Egeli Bilim İnsanlarından Nefes Yoluyla Akciğer Kanser Teşhisi
Ege Üniversitesi bilim insanları nefes yoluyla ölçüm yaparak akciğer kanserinin erken teşhisine olanak sağlayan yerli biyomedikal sistem geliştirdi.
Ege Üniversitesi öncülüğünde devam eden ve İzmir’in farklı üniversitelerinin de destek verdiği proje kapsamında geliştirilen cihaz, ilk testlerde hastalığı yüzde 80 oranında tespit etmeyi başardı. Ege Üniversitesi Rektörü Prof. Dr. Necdet Budak, yeni cihaz konusunda çalışma yürüten akademisyenleri ziyaret ederek cihazın ürüne dönüşmesi için gerekli adımları atacaklarını söyledi.
Rektör Budak şunları kaydetti:
"Farklı fakültelerimiz ve hatta farklı üniversitelerden akademisyenlerimiz burada ortak bir çalışma yürütüyorlar, özellikle akciğer kanserinin nefes yoluyla ölçümüne yönelik dünyada da daha araştırma düzeyinde olan bir yöntemi hayata geçiriyorlar. Geliştirdikleri bu yeni yöntem ile hem Türkiye’de hem dünyada kan ve doku örneği almadan kanser teşhisi konulabilecek. Özellikle Kalkınma Bakanlığımız nezdinde biyomedikal alanında bu projenin desteklenmesi için var gücümüzle çalışacağız."

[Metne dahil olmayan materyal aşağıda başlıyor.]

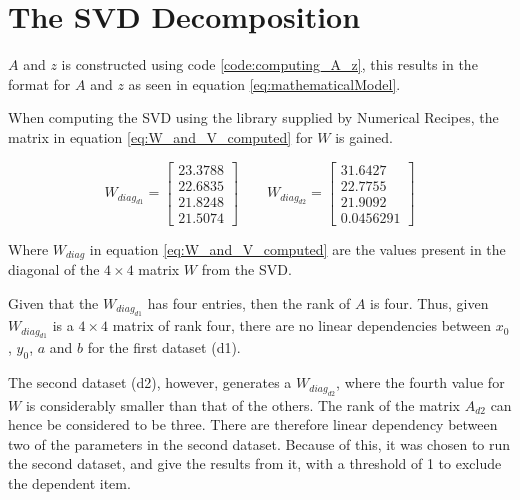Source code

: \section{The SVD Decomposition}

$A$ and $z$ is constructed using code \ref{code:computing_A_z}, this results in the format for $A$ and $z$ as seen in equation \ref{eq:mathematicalModel}.



When computing the SVD using the library supplied by Numerical Recipes, the matrix in equation \ref{eq:W_and_V_computed} for $W$
is gained.

\begin{equation}
W_{diag_{d1}} = 
\left[
\begin{array}{c}
23.3788 \\
22.6835 \\
21.8248 \\
21.5074
\end{array}
\right]
% 
\qquad
% 
W_{diag_{d2}} = 
\left[
\begin{array}{c}
31.6427\\
22.7755\\
21.9092\\
0.0456291
\end{array}
\right]
\label{eq:W_and_V_computed}
\end{equation}

Where $W_{diag}$ in equation \ref{eq:W_and_V_computed} are the values present in the diagonal of the $4 \times 4$ matrix $W$ from the SVD.

Given that the $W_{diag_{d1}}$ has four entries, then the rank of $A$ is four. 
Thus, given $W_{diag_{d1}}$ is a $4 \times 4$ matrix of rank four, there are no linear dependencies between $x_0$, $y_0$, $a$ and $b$ for the first dataset (d1).

The second dataset (d2), however, generates a $W_{diag_{d2}}$, where the fourth value for $W$ is considerably smaller than that of the others.
The rank of the matrix $A_{d2}$ can hence be considered to be three.
There are therefore linear dependency between two of the parameters in the second dataset.
Because of this, it was chosen to run the second dataset, and give the results from it, with a threshold of 1 to exclude the dependent item.



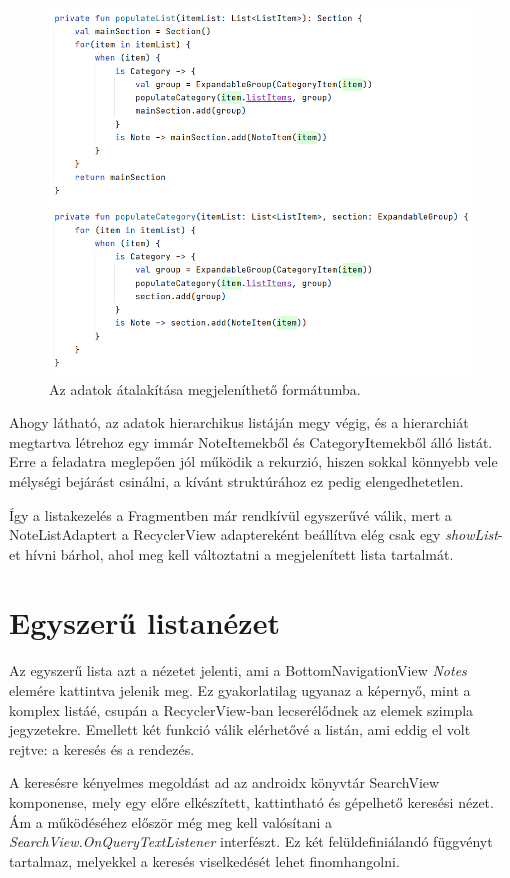 \begin{figure}[!ht]
	\centering
	\includegraphics[width=145mm, keepaspectratio]{figures/list_population.png}
	\caption{Az adatok átalakítása megjeleníthető formátumba.}
	\label{fig:PopulateList}
\end{figure}

Ahogy látható, az adatok hierarchikus listáján megy végig, és a hierarchiát megtartva létrehoz egy immár NoteItemekből és CategoryItemekből álló listát. Erre a feladatra meglepően jól működik a rekurzió, hiszen sokkal könnyebb vele mélységi bejárást csinálni, a kívánt struktúrához ez pedig elengedhetetlen. 

Így a listakezelés a Fragmentben már rendkívül egyszerűvé válik, mert a NoteListAdaptert a RecyclerView adaptereként beállítva elég csak egy \emph{showList}-et hívni bárhol, ahol meg kell változtatni a megjelenített lista tartalmát. 

\section{Egyszerű listanézet}
Az egyszerű lista azt a nézetet jelenti, ami a BottomNavigationView \emph{Notes} elemére kattintva jelenik meg. Ez gyakorlatilag ugyanaz a képernyő, mint a komplex listáé, csupán a RecyclerView-ban lecserélődnek az elemek szimpla jegyzetekre. Emellett két funkció válik elérhetővé a listán, ami eddig el volt rejtve: a keresés és a rendezés. 

A keresésre kényelmes megoldást ad az androidx könyvtár SearchView komponense, mely egy előre elkészített, kattintható és gépelhető keresési nézet. Ám a működéséhez először még meg kell valósítani a \emph{SearchView.OnQueryTextListener} interfészt. Ez két felüldefiniálandó függvényt tartalmaz, melyekkel a keresés viselkedését lehet finomhangolni. 

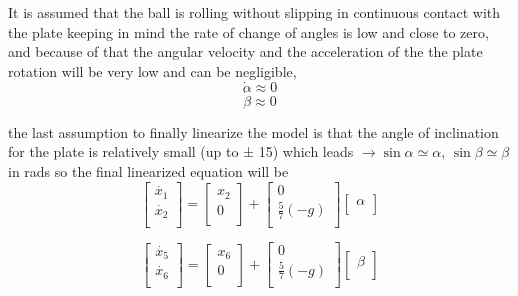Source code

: It is assumed that the ball is rolling without slipping in continuous contact with the plate keeping in mind the rate of change of angles is low and close to zero, and because of that the angular velocity and the acceleration of the the plate rotation will be very low and can be negligible,
\[ \dot{\alpha} \approx 0 \]\[ \dot{\beta} \approx 0  \]

the last assumption to finally linearize the model is that the angle of inclination for the plate is relatively small (up to ± 15) which leads $\longrightarrow  \sin{\alpha} \simeq \alpha, \, \sin{\beta} \simeq \beta$ in rads so the final linearized equation will be
\begin{equation}    
\begin{bmatrix}
\dot{x_1}\\
\dot{x_2}\\
\end{bmatrix}
=
\begin{bmatrix}
x_2\\
0\\
\end{bmatrix}
+ 
\begin{bmatrix}
0 \\
\frac{5}{7}(-g) \\
\end{bmatrix}
\begin{bmatrix}
\alpha \\
\end{bmatrix}
\end{equation}

\begin{equation}
\begin{bmatrix}
\dot{x_5}\\
\dot{x_6}\\
\end{bmatrix}
=
\begin{bmatrix}
x_6\\
0\\
\end{bmatrix}
+ 
\begin{bmatrix}
0  \\
\frac{5}{7}(-g)  \\
\end{bmatrix}
\begin{bmatrix}
\beta  \\
\end{bmatrix}
\end{equation}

Ege Üniversitesinin 2019 yılında ’Araştırma Üniversitesi’ olma hedefine hızla ilerlediğini ifade eden Prof. Dr. Budak, "Bir başka hedefimiz ise özellikle Ege Bölgesi ve ülkemizdeki bu alandaki sanayicilere ürüne dönüşebilecek bilgiyi ve konuları aktarmak. Bu projemizde de arkadaşlarımızın milli olarak geliştirdikleri bazı alet ve ekipmanları sanayicimiz ile buluşturmayı amaçlıyoruz. Bu anlamda da ciddi bir mesafe almış durumdayız. Tüm bunların yanında farklı üniversitelerden akademisyenlerimizin bir araya gelerek böyle bir çalışmanın içerisinde bulunmaları üniversite yönetimlerimiz için de güzel bir örnek oluşturduğunu düşünüyorum” diye konuştu.
"Nefesin parmak izini çıkarıyoruz”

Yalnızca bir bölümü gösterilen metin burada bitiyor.